§ Material provided:
BEGIN
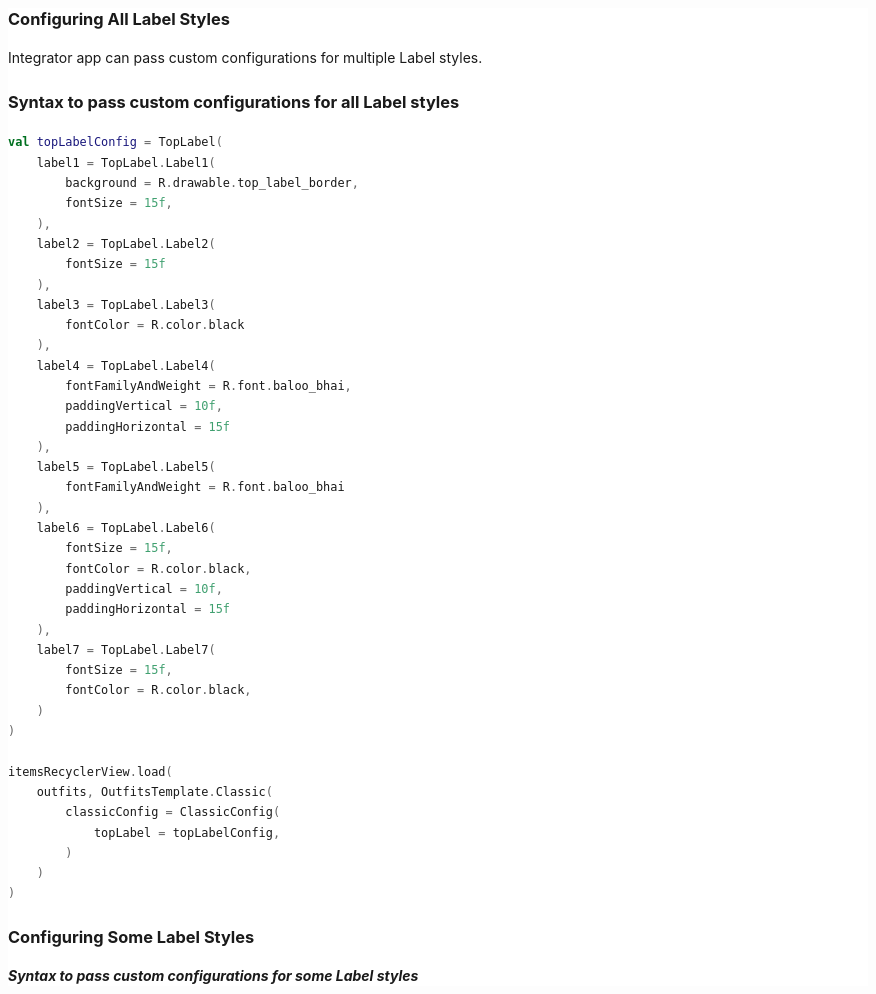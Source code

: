 
### Configuring All Label Styles

Integrator app can pass custom configurations for multiple Label styles.

### Syntax to pass custom configurations for all Label styles

```kotlin
val topLabelConfig = TopLabel(
    label1 = TopLabel.Label1(
        background = R.drawable.top_label_border,
        fontSize = 15f,
    ),
    label2 = TopLabel.Label2(
        fontSize = 15f
    ),
    label3 = TopLabel.Label3(
        fontColor = R.color.black
    ),
    label4 = TopLabel.Label4(
        fontFamilyAndWeight = R.font.baloo_bhai,
        paddingVertical = 10f,
        paddingHorizontal = 15f
    ),
    label5 = TopLabel.Label5(
        fontFamilyAndWeight = R.font.baloo_bhai
    ),
    label6 = TopLabel.Label6(
        fontSize = 15f,
        fontColor = R.color.black,
        paddingVertical = 10f,
        paddingHorizontal = 15f
    ),
    label7 = TopLabel.Label7(
        fontSize = 15f,
        fontColor = R.color.black,
    )
)

itemsRecyclerView.load(
    outfits, OutfitsTemplate.Classic(
        classicConfig = ClassicConfig(
            topLabel = topLabelConfig,
        )
    )
)
```

### Configuring Some Label Styles

*_**Syntax to pass custom configurations for some Label styles**_*

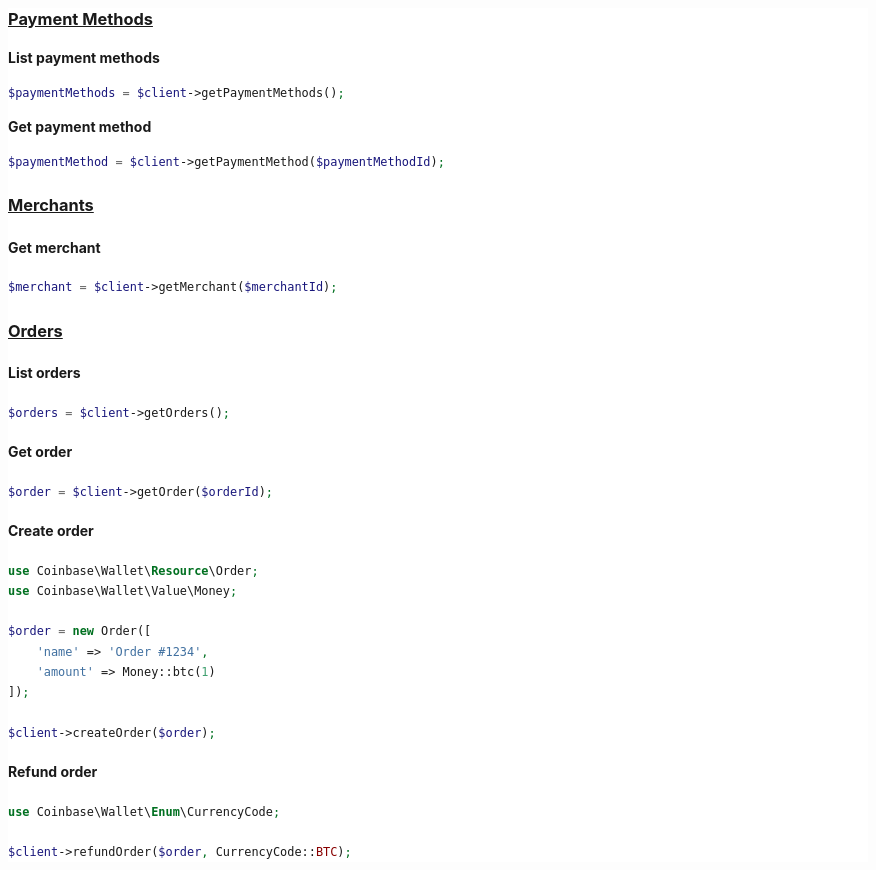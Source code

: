 ### [Payment Methods](https://developers.coinbase.com/api/v2#payment-methods)

**List payment methods**

```php
$paymentMethods = $client->getPaymentMethods();
```

**Get payment method**

```php
$paymentMethod = $client->getPaymentMethod($paymentMethodId);
```

### [Merchants](https://developers.coinbase.com/api/v2#merchants)

#### Get merchant

```php
$merchant = $client->getMerchant($merchantId);
```

### [Orders](https://developers.coinbase.com/api/v2#orders)

#### List orders

```php
$orders = $client->getOrders();
```

#### Get order

```php
$order = $client->getOrder($orderId);
```

#### Create order

```php
use Coinbase\Wallet\Resource\Order;
use Coinbase\Wallet\Value\Money;

$order = new Order([
    'name' => 'Order #1234',
    'amount' => Money::btc(1)
]);

$client->createOrder($order);
```

#### Refund order

```php
use Coinbase\Wallet\Enum\CurrencyCode;

$client->refundOrder($order, CurrencyCode::BTC);
```
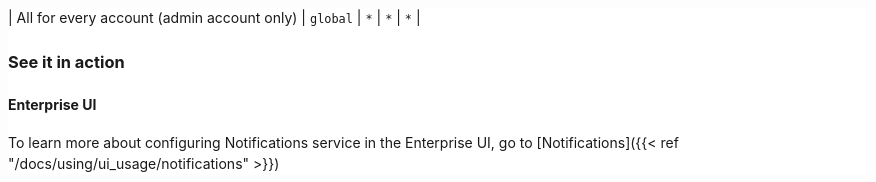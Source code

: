 | All for every account (admin account only) | `global` | `*` | `*` | `*` |

### See it in action

#### Enterprise UI

To learn more about configuring Notifications service in the Enterprise UI, go to [Notifications]({{< ref "/docs/using/ui_usage/notifications" >}})


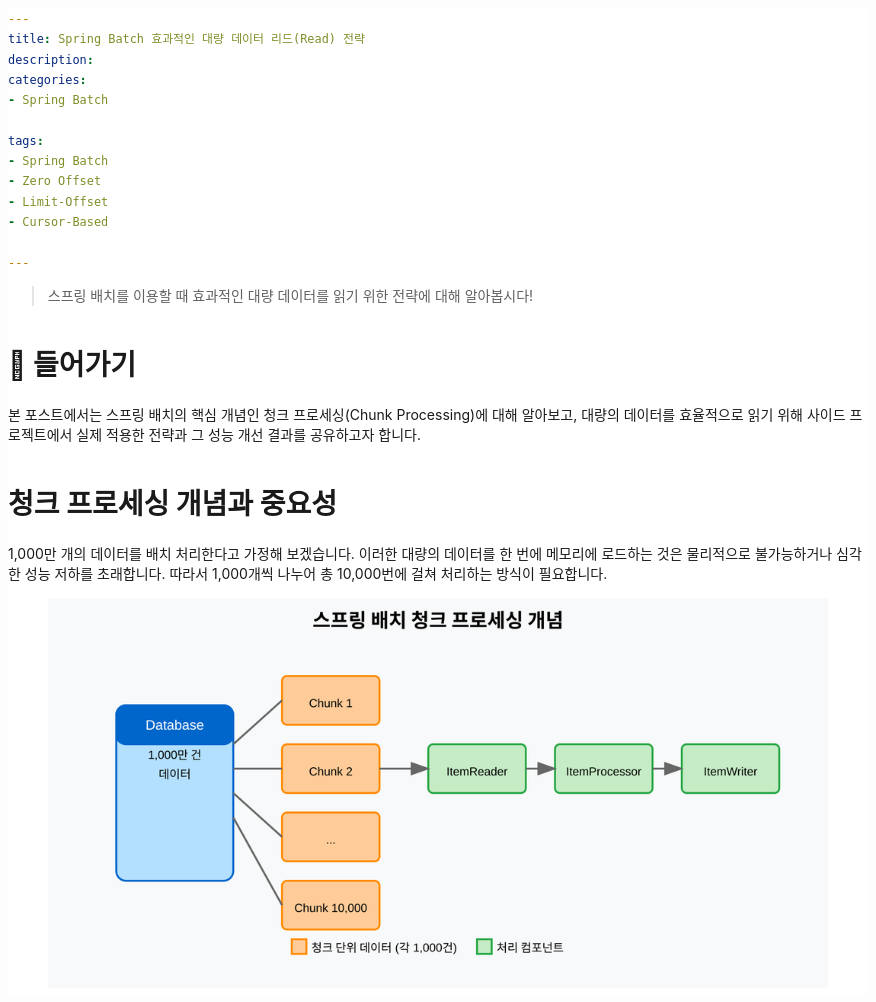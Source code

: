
```yaml
---
title: Spring Batch 효과적인 대량 데이터 리드(Read) 전략 
description: 
categories:
- Spring Batch

tags:
- Spring Batch
- Zero Offset
- Limit-Offset
- Cursor-Based

---
```


> 스프링 배치를 이용할 때 효과적인 대량 데이터를 읽기 위한 전략에 대해 알아봅시다!



# 🚀 들어가기

본 포스트에서는 스프링 배치의 핵심 개념인 청크 프로세싱(Chunk Processing)에 대해 알아보고, 대량의 데이터를 효율적으로 읽기 위해 사이드 프로젝트에서 실제 적용한 전략과 그 성능 개선 결과를 공유하고자 합니다.

# 청크 프로세싱 개념과 중요성 

1,000만 개의 데이터를 배치 처리한다고 가정해 보겠습니다. 이러한 대량의 데이터를 한 번에 메모리에 로드하는 것은 물리적으로 불가능하거나 심각한 성능 저하를 초래합니다. 따라서 1,000개씩 나누어 총 10,000번에 걸쳐 처리하는 방식이 필요합니다.

<figure align="center">
<img src="/post_images/spring-batch-optimization/chunk-processing-diagram.svg">
<figcaption></figcaption>
</figure>
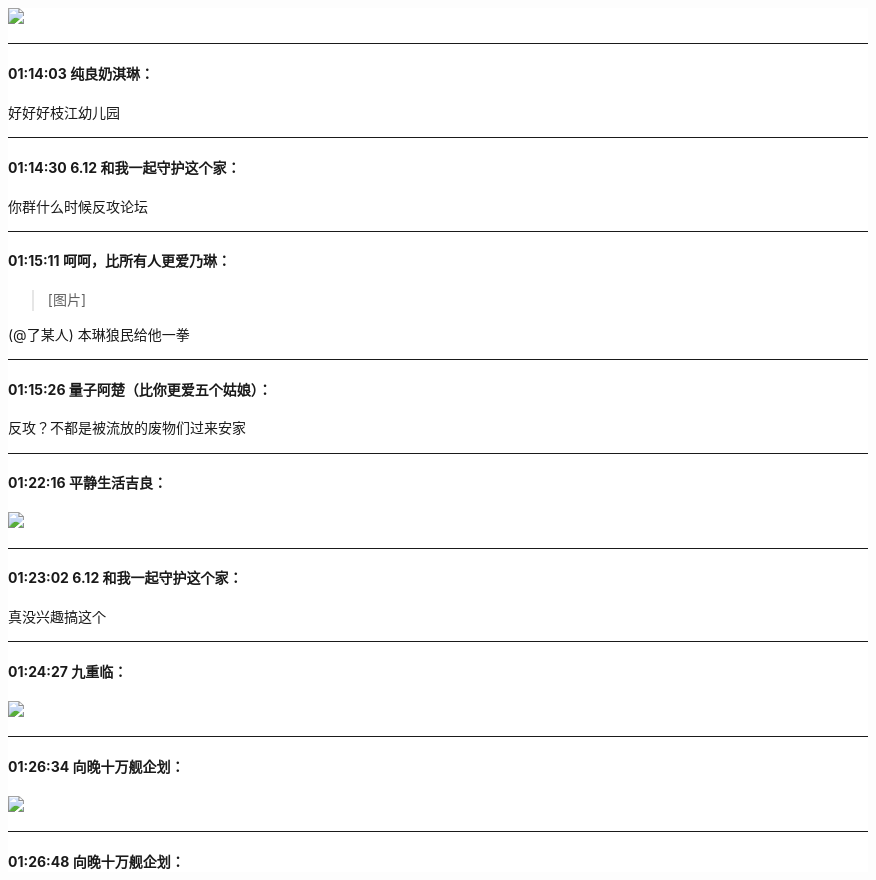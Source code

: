 ![](http://gchat.qpic.cn/gchatpic_new/630949724/614391357-3066478075-E503244A6C0058BEE8F2A5E028EFC3F8/0?term=2")

*****

#### 01:14:03  纯良奶淇琳：

好好好枝江幼儿园

*****

#### 01:14:30  6.12 和我一起守护这个家：

你群什么时候反攻论坛

*****

#### 01:15:11  呵呵，比所有人更爱乃琳：

<blockquote>[图片]</blockquote>
 (@了某人)  本琳狼民给他一拳

*****

#### 01:15:26  量子阿楚（比你更爱五个姑娘）：

反攻？不都是被流放的废物们过来安家

*****

#### 01:22:16  平静生活吉良：

![](http://gchat.qpic.cn/gchatpic_new/3089029292/614391357-3152019939-01FD0FE23E9909FFD1325BC9B7C3CB03/0?term=2")

*****

#### 01:23:02  6.12 和我一起守护这个家：

真没兴趣搞这个

*****

#### 01:24:27  九重临：

![](http://gchat.qpic.cn/gchatpic_new/3299739422/614391357-3164338023-A34EA8A919523A8009EA1C8E7A60B017/0?term=2")

*****

#### 01:26:34  向晚十万舰企划：

![](http://gchat.qpic.cn/gchatpic_new/648903013/614391357-3119993647-8E4F412D9FC27787A44931B574CDD62C/0?term=2")

*****

#### 01:26:48  向晚十万舰企划：
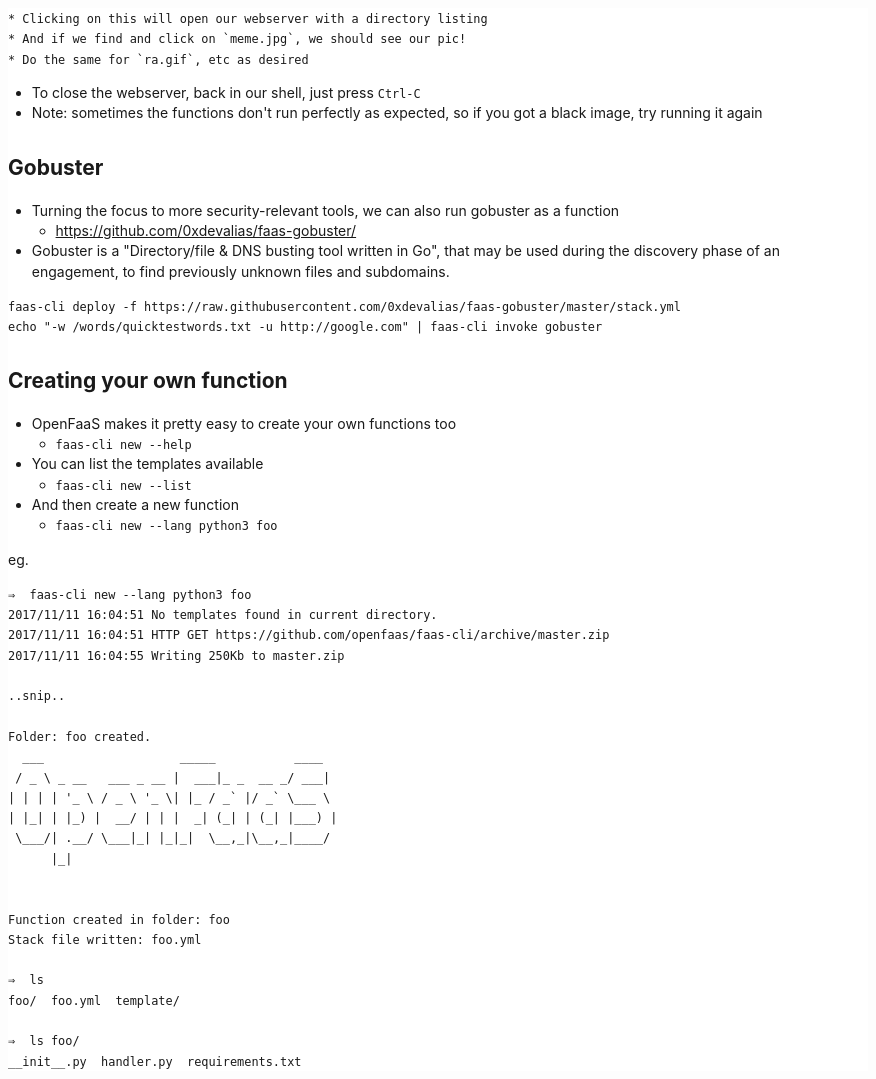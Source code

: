     * Clicking on this will open our webserver with a directory listing
    * And if we find and click on `meme.jpg`, we should see our pic!
    * Do the same for `ra.gif`, etc as desired
* To close the webserver, back in our shell, just press `Ctrl-C`
* Note: sometimes the functions don't run perfectly as expected, so if you got a black image, try running it again

## Gobuster

* Turning the focus to more security-relevant tools, we can also run gobuster as a function
    * https://github.com/0xdevalias/faas-gobuster/
* Gobuster is a "Directory/file & DNS busting tool written in Go", that may be used during the discovery phase of an engagement, to find previously unknown files and subdomains.

```
faas-cli deploy -f https://raw.githubusercontent.com/0xdevalias/faas-gobuster/master/stack.yml
echo "-w /words/quicktestwords.txt -u http://google.com" | faas-cli invoke gobuster
```

## Creating your own function

* OpenFaaS makes it pretty easy to create your own functions too
    * `faas-cli new --help`
* You can list the templates available
    * `faas-cli new --list`
* And then create a new function
    * `faas-cli new --lang python3 foo`

eg.

```
⇒  faas-cli new --lang python3 foo
2017/11/11 16:04:51 No templates found in current directory.
2017/11/11 16:04:51 HTTP GET https://github.com/openfaas/faas-cli/archive/master.zip
2017/11/11 16:04:55 Writing 250Kb to master.zip

..snip..

Folder: foo created.
  ___                   _____           ____
 / _ \ _ __   ___ _ __ |  ___|_ _  __ _/ ___|
| | | | '_ \ / _ \ '_ \| |_ / _` |/ _` \___ \
| |_| | |_) |  __/ | | |  _| (_| | (_| |___) |
 \___/| .__/ \___|_| |_|_|  \__,_|\__,_|____/
      |_|


Function created in folder: foo
Stack file written: foo.yml

⇒  ls
foo/  foo.yml  template/

⇒  ls foo/
__init__.py  handler.py  requirements.txt
```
END
§ Task prompt: A faithful, word-for-word version of the records above is needed, with no images in it.

§ Expected answer:
Source code

: 
### Configuring All Label Styles

Integrator app can pass custom configurations for multiple Label styles.

### Syntax to pass custom configurations for all Label styles

```kotlin
val topLabelConfig = TopLabel(
    label1 = TopLabel.Label1(
        background = R.drawable.top_label_border,
        fontSize = 15f,
    ),
    label2 = TopLabel.Label2(
        fontSize = 15f
    ),
    label3 = TopLabel.Label3(
        fontColor = R.color.black
    ),
    label4 = TopLabel.Label4(
        fontFamilyAndWeight = R.font.baloo_bhai,
        paddingVertical = 10f,
        paddingHorizontal = 15f
    ),
    label5 = TopLabel.Label5(
        fontFamilyAndWeight = R.font.baloo_bhai
    ),
    label6 = TopLabel.Label6(
        fontSize = 15f,
        fontColor = R.color.black,
        paddingVertical = 10f,
        paddingHorizontal = 15f
    ),
    label7 = TopLabel.Label7(
        fontSize = 15f,
        fontColor = R.color.black,
    )
)

itemsRecyclerView.load(
    outfits, OutfitsTemplate.Classic(
        classicConfig = ClassicConfig(
            topLabel = topLabelConfig,
        )
    )
)
```

### Configuring Some Label Styles

*_**Syntax to pass custom configurations for some Label styles**_*

Source code

: ### [Payment Methods](https://developers.coinbase.com/api/v2#payment-methods)

**List payment methods**

```php
$paymentMethods = $client->getPaymentMethods();
```

**Get payment method**

```php
$paymentMethod = $client->getPaymentMethod($paymentMethodId);
```

### [Merchants](https://developers.coinbase.com/api/v2#merchants)

#### Get merchant

```php
$merchant = $client->getMerchant($merchantId);
```

### [Orders](https://developers.coinbase.com/api/v2#orders)

#### List orders

```php
$orders = $client->getOrders();
```

#### Get order

```php
$order = $client->getOrder($orderId);
```

#### Create order

```php
use Coinbase\Wallet\Resource\Order;
use Coinbase\Wallet\Value\Money;

$order = new Order([
    'name' => 'Order #1234',
    'amount' => Money::btc(1)
]);

$client->createOrder($order);
```

#### Refund order

```php
use Coinbase\Wallet\Enum\CurrencyCode;

$client->refundOrder($order, CurrencyCode::BTC);
```
Source code

: | All for every account (admin account only) | `global` | `*` | `*` | `*` |

### See it in action

#### Enterprise UI

To learn more about configuring Notifications service in the Enterprise UI, go to [Notifications]({{< ref "/docs/using/ui_usage/notifications" >}})


Source code

:
```yaml
---
title: Spring Batch 효과적인 대량 데이터 리드(Read) 전략 
description: 
categories:
- Spring Batch

tags:
- Spring Batch
- Zero Offset
- Limit-Offset
- Cursor-Based

---
```


> 스프링 배치를 이용할 때 효과적인 대량 데이터를 읽기 위한 전략에 대해 알아봅시다!



# 🚀 들어가기

본 포스트에서는 스프링 배치의 핵심 개념인 청크 프로세싱(Chunk Processing)에 대해 알아보고, 대량의 데이터를 효율적으로 읽기 위해 사이드 프로젝트에서 실제 적용한 전략과 그 성능 개선 결과를 공유하고자 합니다.

# 청크 프로세싱 개념과 중요성 

1,000만 개의 데이터를 배치 처리한다고 가정해 보겠습니다. 이러한 대량의 데이터를 한 번에 메모리에 로드하는 것은 물리적으로 불가능하거나 심각한 성능 저하를 초래합니다. 따라서 1,000개씩 나누어 총 10,000번에 걸쳐 처리하는 방식이 필요합니다.

<figure align="center">
<img src="/post_images/spring-batch-optimization/chunk-processing-diagram.svg">
<figcaption></figcaption>
</figure>
Source code

: ![](http://gchat.qpic.cn/gchatpic_new/630949724/614391357-3066478075-E503244A6C0058BEE8F2A5E028EFC3F8/0?term=2")

*****

#### 01:14:03  纯良奶淇琳：

好好好枝江幼儿园

*****

#### 01:14:30  6.12 和我一起守护这个家：

你群什么时候反攻论坛

*****

#### 01:15:11  呵呵，比所有人更爱乃琳：

<blockquote>[图片]</blockquote>
 (@了某人)  本琳狼民给他一拳

*****

#### 01:15:26  量子阿楚（比你更爱五个姑娘）：

反攻？不都是被流放的废物们过来安家

*****

#### 01:22:16  平静生活吉良：

![](http://gchat.qpic.cn/gchatpic_new/3089029292/614391357-3152019939-01FD0FE23E9909FFD1325BC9B7C3CB03/0?term=2")

*****

#### 01:23:02  6.12 和我一起守护这个家：

真没兴趣搞这个

*****

#### 01:24:27  九重临：

![](http://gchat.qpic.cn/gchatpic_new/3299739422/614391357-3164338023-A34EA8A919523A8009EA1C8E7A60B017/0?term=2")

*****

#### 01:26:34  向晚十万舰企划：

![](http://gchat.qpic.cn/gchatpic_new/648903013/614391357-3119993647-8E4F412D9FC27787A44931B574CDD62C/0?term=2")

*****

#### 01:26:48  向晚十万舰企划：
Source code

:     * Clicking on this will open our webserver with a directory listing
    * And if we find and click on `meme.jpg`, we should see our pic!
    * Do the same for `ra.gif`, etc as desired
* To close the webserver, back in our shell, just press `Ctrl-C`
* Note: sometimes the functions don't run perfectly as expected, so if you got a black image, try running it again

## Gobuster

* Turning the focus to more security-relevant tools, we can also run gobuster as a function
    * https://github.com/0xdevalias/faas-gobuster/
* Gobuster is a "Directory/file & DNS busting tool written in Go", that may be used during the discovery phase of an engagement, to find previously unknown files and subdomains.

```
faas-cli deploy -f https://raw.githubusercontent.com/0xdevalias/faas-gobuster/master/stack.yml
echo "-w /words/quicktestwords.txt -u http://google.com" | faas-cli invoke gobuster
```

## Creating your own function

* OpenFaaS makes it pretty easy to create your own functions too
    * `faas-cli new --help`
* You can list the templates available
    * `faas-cli new --list`
* And then create a new function
    * `faas-cli new --lang python3 foo`

eg.

```
⇒  faas-cli new --lang python3 foo
2017/11/11 16:04:51 No templates found in current directory.
2017/11/11 16:04:51 HTTP GET https://github.com/openfaas/faas-cli/archive/master.zip
2017/11/11 16:04:55 Writing 250Kb to master.zip

..snip..

Folder: foo created.
  ___                   _____           ____
 / _ \ _ __   ___ _ __ |  ___|_ _  __ _/ ___|
| | | | '_ \ / _ \ '_ \| |_ / _` |/ _` \___ \
| |_| | |_) |  __/ | | |  _| (_| | (_| |___) |
 \___/| .__/ \___|_| |_|_|  \__,_|\__,_|____/
      |_|


Function created in folder: foo
Stack file written: foo.yml

⇒  ls
foo/  foo.yml  template/

⇒  ls foo/
__init__.py  handler.py  requirements.txt
```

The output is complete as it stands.